Trials / Completed
CompletedNCT04485390
Impact of the Organization of the First Responders in the Remote Areas on Cardiac Arrest Victim Survival
Impact of the Organization of the First Responders in the Remote Areas on Cardiac Arrest Victim Survival: an Utstein Analysis
- Status
- Completed
- Phase
- —
- Study type
- Observational
- Enrollment
- 150 (actual)
- Sponsor
- University Medical Centre Maribor · Academic / Other
- Sex
- All
- Age
- 18 Years
- Healthy volunteers
- —
Summary
Emergency medical services (EMS) provide emergency care not only in the urban but also in the remote areas which could be up to 40 minutes from the EMS station. Thus, a cardiac arrest victim in those remote areas has a low likelihood to survive the cardiopulmonary resuscitation. Therefore, we have organized first responders (who are mostly volunteer fire-fighters) in the remote areas and taught them how to perform basic life support (BLS) with use of an automated external defibrillator (AED).

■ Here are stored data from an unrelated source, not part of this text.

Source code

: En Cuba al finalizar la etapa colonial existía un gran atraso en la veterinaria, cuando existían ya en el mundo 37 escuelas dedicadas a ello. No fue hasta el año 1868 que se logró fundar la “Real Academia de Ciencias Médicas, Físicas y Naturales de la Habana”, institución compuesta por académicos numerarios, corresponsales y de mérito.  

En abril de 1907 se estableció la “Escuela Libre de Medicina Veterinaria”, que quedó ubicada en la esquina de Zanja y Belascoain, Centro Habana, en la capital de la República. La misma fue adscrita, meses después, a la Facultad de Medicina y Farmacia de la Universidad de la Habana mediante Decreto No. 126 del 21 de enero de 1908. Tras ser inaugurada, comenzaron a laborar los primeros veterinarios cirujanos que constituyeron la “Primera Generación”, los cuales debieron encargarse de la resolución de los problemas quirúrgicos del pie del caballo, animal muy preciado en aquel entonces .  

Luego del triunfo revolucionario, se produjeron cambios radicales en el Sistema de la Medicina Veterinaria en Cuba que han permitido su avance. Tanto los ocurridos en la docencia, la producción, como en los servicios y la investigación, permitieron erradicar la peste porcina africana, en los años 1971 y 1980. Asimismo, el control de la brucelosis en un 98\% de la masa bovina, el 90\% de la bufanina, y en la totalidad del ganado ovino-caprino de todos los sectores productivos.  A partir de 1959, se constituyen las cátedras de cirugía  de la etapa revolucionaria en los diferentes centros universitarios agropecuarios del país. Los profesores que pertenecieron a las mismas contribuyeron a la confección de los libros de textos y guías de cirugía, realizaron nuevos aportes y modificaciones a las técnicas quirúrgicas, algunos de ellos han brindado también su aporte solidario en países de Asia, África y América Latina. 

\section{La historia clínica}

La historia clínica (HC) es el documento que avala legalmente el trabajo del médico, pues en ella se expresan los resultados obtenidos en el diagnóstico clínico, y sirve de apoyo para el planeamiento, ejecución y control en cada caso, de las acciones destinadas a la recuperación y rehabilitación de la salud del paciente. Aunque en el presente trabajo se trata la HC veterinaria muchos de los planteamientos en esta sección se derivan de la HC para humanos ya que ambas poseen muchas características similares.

In the case of a cardiac arrest the medical dispatcher activates simultaneously the EMS and the first responders, who perform the BLS with the use of an AED before the arrival of EMS. The aim of the study is to analyze and compare the survival of the cardiac arrest victims in remote areas in the time period when the first responders were not organized yet compared to the time period when the first responders were activated to perform BLS.
Conditions
Interventions
| Type | Name | Description |
|---|---|---|
| OTHER | Basic life support witn use of an AED before EMS | BLS performance with use of an AED before arrival of EMS |
Timeline
- Start date
- 2014-03-01
- Primary completion
- 2019-12-31
- Completion
- 2021-08-31
- First posted
- 2020-07-24
- Last updated
- 2021-10-05
Source: ClinicalTrials.gov record NCT04485390. Inclusion in this directory is not an endorsement.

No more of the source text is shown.